» **WHAT IS EXPECTED**
Leave out the pictures and return every entry exactly as it appears.

# # # # # # #

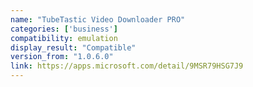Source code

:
 ```yaml
---
name: "TubeTastic Video Downloader PRO"
categories: ['business']
compatibility: emulation
display_result: "Compatible"
version_from: "1.0.6.0"
link: https://apps.microsoft.com/detail/9MSR79HSG7J9
---
```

# # # # # # #

» **RESULT OF THIS EXERCISE**
Source code

:
 ```yaml
---
name: "TubeTastic Video Downloader PRO"
categories: ['business']
compatibility: emulation
display_result: "Compatible"
version_from: "1.0.6.0"
link: https://apps.microsoft.com/detail/9MSR79HSG7J9
---
```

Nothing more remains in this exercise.